Thursday, December 19, 2019

People on the subway the other month:

1) A (fat) (moustachioed) (white) guy in a baseball hat and in a union shirt saying "brother" to a(n older) (black) guy who says he's a poet with a book on Amazon, and they both have loud voices like "that guy," and then a (younger) (black) woman with a soft voice butts in and asks the (black) guy why doesn't he vote and protest both, not just protest and raise consciousness about the system.

Only, this goes on for well over twenty minutes until the (older) (black) guy finally gets off the train, and then the (fat) (moustachioed) (white) guy and the (younger) (black) woman start talking about the (older) (black) guy and what he had to say, repeating his weirdest comments to each other.

. . .

2) A (younger) (white) guy with a (thin) (light brown) moustache who looks kind of white trash-y and maybe homeless, and he says "n*gg*er" to his (young) (black) friend that he's talking with, only to have a (younger) (black) guy standing near him say he'll hit him if he ever says it again.

After the (younger) (black) guy gets off the train, the (younger) (white) guy observes that he shut up because that guy was crazy, not because he was tough, because someone who was tough would actually have gone off and just hit you, and not have said anything about it first.

"Who says 'I'm going to hit you'?", he was like, "No one."

. . .

3) A (young) (light-skinned black) woman with richly-coiffed curly hair under a knit cap runs through the train car doors as they're closing and runs all "WOMP!" into the plexiglass panel by me separating the door from the bench-seats on the subway car, and then she recovers and sits down and begins super intently staring at her phone as she sits across the car from me and a little to my right.

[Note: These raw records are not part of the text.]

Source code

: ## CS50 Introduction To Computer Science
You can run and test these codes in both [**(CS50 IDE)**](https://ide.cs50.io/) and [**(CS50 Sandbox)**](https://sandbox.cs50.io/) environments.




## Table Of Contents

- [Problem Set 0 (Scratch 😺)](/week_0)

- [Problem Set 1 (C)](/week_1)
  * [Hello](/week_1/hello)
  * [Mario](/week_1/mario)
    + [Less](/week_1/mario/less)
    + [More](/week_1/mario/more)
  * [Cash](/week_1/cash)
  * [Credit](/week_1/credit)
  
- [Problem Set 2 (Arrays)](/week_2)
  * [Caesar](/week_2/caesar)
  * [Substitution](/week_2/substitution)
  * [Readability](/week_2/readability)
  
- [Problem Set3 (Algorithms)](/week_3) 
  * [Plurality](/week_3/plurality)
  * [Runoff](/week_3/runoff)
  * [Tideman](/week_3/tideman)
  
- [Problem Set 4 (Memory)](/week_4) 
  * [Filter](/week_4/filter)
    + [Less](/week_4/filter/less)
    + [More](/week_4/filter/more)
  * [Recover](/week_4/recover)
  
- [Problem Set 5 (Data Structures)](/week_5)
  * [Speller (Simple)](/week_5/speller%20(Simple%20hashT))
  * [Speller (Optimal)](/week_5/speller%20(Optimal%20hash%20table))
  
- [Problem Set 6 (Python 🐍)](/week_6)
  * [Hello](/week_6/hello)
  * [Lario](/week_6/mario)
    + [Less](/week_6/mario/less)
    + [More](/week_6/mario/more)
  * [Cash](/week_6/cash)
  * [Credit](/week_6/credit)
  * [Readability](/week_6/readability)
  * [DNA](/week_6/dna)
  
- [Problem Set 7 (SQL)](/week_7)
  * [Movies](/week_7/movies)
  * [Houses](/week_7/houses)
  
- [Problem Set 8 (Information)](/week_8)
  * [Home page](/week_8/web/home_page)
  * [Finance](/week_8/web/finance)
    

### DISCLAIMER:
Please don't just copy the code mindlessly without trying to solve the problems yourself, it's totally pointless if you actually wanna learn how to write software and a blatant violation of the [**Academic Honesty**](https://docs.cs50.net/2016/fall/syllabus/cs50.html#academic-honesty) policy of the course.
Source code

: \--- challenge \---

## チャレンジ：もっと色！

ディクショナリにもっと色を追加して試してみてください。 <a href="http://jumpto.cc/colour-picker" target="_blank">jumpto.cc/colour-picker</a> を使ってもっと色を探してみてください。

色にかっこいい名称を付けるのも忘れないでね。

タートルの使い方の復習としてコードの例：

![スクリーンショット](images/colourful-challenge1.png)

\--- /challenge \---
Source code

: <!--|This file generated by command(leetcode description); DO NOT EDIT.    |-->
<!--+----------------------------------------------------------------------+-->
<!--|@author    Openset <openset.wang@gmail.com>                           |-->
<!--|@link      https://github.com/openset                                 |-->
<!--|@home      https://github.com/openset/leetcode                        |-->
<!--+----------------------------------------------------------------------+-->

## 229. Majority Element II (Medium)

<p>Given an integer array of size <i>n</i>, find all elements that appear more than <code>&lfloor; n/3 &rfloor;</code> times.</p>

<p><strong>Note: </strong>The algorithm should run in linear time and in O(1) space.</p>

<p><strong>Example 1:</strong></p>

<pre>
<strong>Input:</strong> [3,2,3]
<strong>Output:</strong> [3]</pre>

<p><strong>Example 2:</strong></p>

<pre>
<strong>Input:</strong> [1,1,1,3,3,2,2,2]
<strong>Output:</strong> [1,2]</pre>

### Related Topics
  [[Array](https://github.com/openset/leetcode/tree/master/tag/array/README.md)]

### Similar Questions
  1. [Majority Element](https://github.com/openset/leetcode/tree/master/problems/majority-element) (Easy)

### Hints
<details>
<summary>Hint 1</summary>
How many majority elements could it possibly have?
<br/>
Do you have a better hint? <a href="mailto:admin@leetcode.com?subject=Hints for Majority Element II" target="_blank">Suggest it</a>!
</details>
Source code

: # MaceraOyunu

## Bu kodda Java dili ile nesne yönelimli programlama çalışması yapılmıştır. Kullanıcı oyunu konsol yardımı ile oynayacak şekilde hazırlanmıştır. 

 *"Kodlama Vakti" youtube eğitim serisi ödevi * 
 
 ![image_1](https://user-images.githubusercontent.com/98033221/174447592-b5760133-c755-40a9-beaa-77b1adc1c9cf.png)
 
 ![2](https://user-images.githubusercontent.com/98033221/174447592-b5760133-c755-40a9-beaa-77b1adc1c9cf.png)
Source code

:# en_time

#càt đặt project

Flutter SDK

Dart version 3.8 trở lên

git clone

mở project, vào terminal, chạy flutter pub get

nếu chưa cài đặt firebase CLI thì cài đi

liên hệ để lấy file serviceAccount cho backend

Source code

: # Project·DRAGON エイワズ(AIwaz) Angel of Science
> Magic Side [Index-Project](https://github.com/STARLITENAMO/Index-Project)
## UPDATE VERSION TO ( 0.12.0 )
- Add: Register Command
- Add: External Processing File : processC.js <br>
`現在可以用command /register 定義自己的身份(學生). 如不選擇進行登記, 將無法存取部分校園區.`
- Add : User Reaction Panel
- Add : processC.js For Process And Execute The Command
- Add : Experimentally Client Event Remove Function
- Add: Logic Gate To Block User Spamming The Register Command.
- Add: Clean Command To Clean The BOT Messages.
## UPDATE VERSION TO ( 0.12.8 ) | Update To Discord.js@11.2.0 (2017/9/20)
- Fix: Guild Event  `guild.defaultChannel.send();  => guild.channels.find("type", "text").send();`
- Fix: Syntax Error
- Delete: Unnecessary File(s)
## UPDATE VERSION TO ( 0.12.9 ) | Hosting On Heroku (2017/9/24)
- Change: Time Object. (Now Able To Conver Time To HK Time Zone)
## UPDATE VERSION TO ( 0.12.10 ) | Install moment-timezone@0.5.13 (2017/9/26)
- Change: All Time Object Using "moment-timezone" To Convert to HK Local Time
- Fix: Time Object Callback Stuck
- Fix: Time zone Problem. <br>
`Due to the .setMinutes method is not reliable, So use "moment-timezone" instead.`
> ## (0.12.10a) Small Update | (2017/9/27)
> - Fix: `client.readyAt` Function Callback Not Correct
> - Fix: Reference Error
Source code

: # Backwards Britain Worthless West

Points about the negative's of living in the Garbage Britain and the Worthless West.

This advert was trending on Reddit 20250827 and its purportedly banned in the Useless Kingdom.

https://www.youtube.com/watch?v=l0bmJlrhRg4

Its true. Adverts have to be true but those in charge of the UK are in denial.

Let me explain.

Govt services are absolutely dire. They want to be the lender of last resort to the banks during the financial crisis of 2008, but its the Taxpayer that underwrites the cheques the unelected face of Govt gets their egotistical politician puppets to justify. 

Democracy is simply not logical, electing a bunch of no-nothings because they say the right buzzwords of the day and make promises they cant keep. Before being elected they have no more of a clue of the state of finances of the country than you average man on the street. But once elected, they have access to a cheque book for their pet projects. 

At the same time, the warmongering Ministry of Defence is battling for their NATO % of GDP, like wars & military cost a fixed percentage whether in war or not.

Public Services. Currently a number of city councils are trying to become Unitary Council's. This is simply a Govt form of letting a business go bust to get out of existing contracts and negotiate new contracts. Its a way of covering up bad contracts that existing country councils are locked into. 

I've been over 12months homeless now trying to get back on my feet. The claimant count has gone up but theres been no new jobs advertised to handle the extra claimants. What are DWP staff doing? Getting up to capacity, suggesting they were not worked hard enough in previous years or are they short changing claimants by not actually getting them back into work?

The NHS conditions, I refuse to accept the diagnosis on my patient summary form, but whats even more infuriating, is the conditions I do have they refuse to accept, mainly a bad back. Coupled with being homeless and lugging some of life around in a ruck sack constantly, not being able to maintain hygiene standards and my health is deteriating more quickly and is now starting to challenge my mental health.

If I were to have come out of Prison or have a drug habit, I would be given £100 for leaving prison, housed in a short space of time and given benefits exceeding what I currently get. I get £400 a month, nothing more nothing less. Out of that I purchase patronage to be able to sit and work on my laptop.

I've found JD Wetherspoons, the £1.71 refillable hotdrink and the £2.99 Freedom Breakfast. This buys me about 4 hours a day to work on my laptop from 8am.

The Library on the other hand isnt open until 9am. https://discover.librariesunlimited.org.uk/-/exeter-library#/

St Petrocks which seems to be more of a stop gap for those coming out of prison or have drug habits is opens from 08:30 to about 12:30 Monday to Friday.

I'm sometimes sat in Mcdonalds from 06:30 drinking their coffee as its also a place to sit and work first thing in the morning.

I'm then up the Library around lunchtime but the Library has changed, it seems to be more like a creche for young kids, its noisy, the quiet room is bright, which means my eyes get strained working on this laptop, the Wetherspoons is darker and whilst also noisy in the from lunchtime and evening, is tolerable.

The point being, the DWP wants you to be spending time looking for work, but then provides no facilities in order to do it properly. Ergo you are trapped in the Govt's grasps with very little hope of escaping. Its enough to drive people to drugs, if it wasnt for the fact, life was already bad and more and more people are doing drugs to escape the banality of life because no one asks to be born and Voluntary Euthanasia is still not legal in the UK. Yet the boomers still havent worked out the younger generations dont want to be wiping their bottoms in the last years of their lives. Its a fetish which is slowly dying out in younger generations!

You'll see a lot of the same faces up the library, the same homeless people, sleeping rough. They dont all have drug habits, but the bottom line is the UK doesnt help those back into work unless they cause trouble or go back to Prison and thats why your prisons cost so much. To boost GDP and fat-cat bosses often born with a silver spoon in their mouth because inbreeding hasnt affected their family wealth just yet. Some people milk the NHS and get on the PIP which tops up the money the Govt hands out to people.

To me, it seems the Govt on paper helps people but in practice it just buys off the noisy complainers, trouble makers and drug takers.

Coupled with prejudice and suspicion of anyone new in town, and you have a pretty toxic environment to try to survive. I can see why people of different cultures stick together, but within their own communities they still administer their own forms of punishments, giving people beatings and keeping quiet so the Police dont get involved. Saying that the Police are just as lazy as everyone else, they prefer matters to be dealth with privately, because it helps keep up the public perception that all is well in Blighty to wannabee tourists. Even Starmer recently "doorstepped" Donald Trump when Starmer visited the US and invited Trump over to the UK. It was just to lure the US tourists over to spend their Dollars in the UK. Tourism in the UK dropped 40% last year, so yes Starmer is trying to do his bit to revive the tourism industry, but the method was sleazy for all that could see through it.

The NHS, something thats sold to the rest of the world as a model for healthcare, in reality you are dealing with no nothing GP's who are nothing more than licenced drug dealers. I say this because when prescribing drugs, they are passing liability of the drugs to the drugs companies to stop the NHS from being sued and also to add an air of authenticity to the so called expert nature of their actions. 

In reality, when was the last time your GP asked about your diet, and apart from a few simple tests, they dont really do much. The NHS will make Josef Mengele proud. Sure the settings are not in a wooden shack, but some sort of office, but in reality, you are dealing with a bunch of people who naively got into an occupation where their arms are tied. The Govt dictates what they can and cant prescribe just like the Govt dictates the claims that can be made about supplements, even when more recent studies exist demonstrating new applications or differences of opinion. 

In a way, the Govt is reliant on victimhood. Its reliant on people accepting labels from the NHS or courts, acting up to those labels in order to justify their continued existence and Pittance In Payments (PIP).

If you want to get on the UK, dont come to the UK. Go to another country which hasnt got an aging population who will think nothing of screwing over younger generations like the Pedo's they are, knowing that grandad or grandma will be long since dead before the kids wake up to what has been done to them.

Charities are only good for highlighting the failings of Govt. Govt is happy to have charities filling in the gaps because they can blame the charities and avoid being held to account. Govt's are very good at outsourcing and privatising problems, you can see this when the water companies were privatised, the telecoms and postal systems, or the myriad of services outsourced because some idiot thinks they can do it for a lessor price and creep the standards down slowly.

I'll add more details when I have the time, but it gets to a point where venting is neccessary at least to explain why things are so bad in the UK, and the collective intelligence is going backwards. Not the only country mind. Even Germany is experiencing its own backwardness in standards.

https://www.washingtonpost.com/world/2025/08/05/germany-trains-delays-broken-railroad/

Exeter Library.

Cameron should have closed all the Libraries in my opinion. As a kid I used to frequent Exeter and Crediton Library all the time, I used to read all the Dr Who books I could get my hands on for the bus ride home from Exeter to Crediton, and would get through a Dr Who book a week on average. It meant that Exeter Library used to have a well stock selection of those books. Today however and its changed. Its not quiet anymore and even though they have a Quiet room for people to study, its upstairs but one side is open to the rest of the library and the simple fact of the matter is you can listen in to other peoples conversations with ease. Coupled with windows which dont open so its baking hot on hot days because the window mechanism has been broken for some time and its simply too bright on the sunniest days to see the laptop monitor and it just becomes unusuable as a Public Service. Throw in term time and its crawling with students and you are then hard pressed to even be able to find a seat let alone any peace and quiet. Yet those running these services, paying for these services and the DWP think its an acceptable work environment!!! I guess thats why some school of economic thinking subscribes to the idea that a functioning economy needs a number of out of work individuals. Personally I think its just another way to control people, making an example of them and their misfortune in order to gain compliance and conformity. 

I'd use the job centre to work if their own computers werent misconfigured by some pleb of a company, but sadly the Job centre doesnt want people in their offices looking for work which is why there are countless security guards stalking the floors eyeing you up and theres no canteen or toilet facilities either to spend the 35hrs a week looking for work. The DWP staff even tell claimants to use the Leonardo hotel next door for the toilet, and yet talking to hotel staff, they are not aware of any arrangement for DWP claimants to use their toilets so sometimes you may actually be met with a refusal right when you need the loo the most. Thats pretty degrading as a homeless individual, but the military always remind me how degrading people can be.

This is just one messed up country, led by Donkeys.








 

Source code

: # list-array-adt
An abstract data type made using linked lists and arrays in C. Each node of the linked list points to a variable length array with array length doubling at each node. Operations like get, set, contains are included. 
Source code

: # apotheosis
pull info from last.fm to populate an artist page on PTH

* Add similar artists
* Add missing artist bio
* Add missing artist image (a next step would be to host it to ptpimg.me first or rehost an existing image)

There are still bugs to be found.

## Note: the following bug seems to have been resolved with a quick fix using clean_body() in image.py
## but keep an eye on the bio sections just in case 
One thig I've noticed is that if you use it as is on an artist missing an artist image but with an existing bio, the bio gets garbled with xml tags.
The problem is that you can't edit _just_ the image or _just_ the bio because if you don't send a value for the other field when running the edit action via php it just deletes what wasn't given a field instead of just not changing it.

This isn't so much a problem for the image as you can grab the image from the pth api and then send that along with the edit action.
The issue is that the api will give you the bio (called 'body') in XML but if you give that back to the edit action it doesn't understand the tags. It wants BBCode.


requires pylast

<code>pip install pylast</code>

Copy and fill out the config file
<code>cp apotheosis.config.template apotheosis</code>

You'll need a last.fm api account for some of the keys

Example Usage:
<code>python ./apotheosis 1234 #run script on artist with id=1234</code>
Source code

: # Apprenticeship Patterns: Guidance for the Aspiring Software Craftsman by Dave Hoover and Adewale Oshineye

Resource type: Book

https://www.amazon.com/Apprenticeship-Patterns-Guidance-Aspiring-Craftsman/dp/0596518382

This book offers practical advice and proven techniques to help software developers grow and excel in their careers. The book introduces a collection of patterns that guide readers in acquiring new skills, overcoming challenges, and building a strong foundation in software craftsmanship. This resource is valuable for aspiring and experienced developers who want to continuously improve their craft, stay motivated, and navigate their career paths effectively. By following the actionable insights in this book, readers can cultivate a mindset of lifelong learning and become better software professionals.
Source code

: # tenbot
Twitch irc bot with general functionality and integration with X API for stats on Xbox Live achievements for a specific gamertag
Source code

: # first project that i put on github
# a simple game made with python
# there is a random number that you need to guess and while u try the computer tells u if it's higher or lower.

And, after like ten to fifteen minutes, she pulls out a cigarette pack and starts hitting it against her thigh to settle the tobacco, only she doesn't stop, and the light rapid thwacking sound keeps going on and on and on, for at least twenty minutes.

At one point, I see a(n older) (black) woman in a public transportation worker's uniform farther up the car turn around to look at what the sound is, and later a (well-dressed) (young) (black) woman who comes in and sits a few seats down from me asks what it is and we shake our heads, and then even later a (scrawny) (late middle-aged) (black) woman who came in and sat down across from me looks over and sees that and shakes her head, which breaks the ice and I start talking to her.

"I'm here from Louisiana," she was like.

"And that's saying something, if someone up here behaves so crazy that you take notice," I was like.

"Humph," she was like, not necessarily in disagreement, and then she said that she was visiting her daughter in college, which she does a lot, since she doesn't work anymore.